Yangthang Rinpoche or Kyabje Domang Yangthang Rinpoche (Tib. , Wyl. mdo mang g.yang thang rin po che) or Kunzang Jigmed Dechen Ösal Dorje (Tibetan calendar: 16th Rabjyung, Sa abrul, 10th of 11th month-17th Rabjyung, Me sprel, 14th of 8th month) (1930–2016) was a renowned Nyingma teacher from the region of Yangthang who was associated with Domang Monastery, a branch of Palyul in Eastern Tibet.

Yangthang Rinpoche was a lineage holder of the Nyingthig Yabshi, which combines all the major Dzogchen schools. However, he was most well known for deliberately staying in Tibet after its takeover by China in order to teach in the prisons. He lived for 22 years in Chinese prisons, teaching both the Tibetan prisoners and the Chinese guards. He was released following the death of Mao Zedong.
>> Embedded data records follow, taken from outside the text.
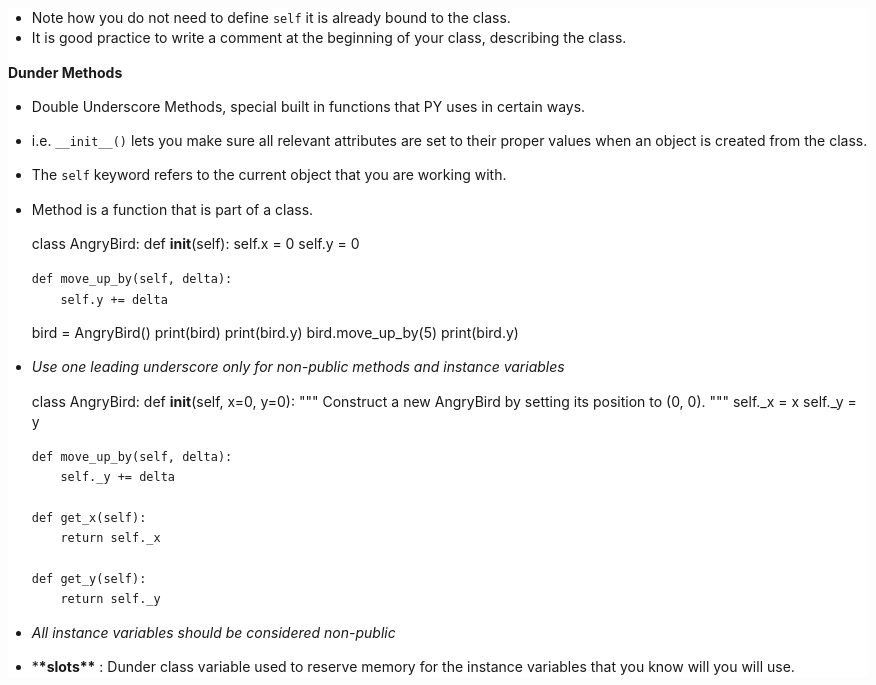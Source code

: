 -   <span id="5231">Note how you do not need to define `self` it is already bound to the class.</span>
-   <span id="ff87">It is good practice to write a comment at the beginning of your class, describing the class.</span>

**Dunder Methods**

-   <span id="ec40">Double Underscore Methods, special built in functions that PY uses in certain ways.</span>
-   <span id="1e02">i.e. `__init__()` lets you make sure all relevant attributes are set to their proper values when an object is created from the class.</span>
-   <span id="2936">The `self` keyword refers to the current object that you are working with.</span>
-   <span id="da3f">Method is a function that is part of a class.</span>



    class AngryBird:
        def __init__(self):
            self.x = 0
            self.y = 0

        def move_up_by(self, delta):
            self.y += delta

    bird = AngryBird()
    print(bird)
    print(bird.y)
    bird.move_up_by(5)
    print(bird.y)

-   <span id="e971">*Use one leading underscore only for non-public methods and instance variables*</span>



    class AngryBird:
        def __init__(self, x=0, y=0):
            """
            Construct a new AngryBird by setting its position to (0, 0).
            """
            self._x = x
            self._y = y

        def move_up_by(self, delta):
            self._y += delta

        def get_x(self):
            return self._x

        def get_y(self):
            return self._y

-   <span id="9c5d">*All instance variables should be considered non-public*</span>
-   <span id="9262">\***\*slots\*\*** : Dunder class variable used to reserve memory for the instance variables that you know will you will use.</span>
After his release under Deng Xiaoping's reforms, Yangthang Rinpoche traveled throughout Europe, Asia, and the US, to give teachings and esoteric transmissions. During his 2013 visit, his story inspired officials in Montgomery County, Maryland, to officially name April 23 "Yangthang Tulku Day." He died in Hyderabad in 2016. His life and activities are recounted in the documentary film, Domang Yangthang by Rayonner Films.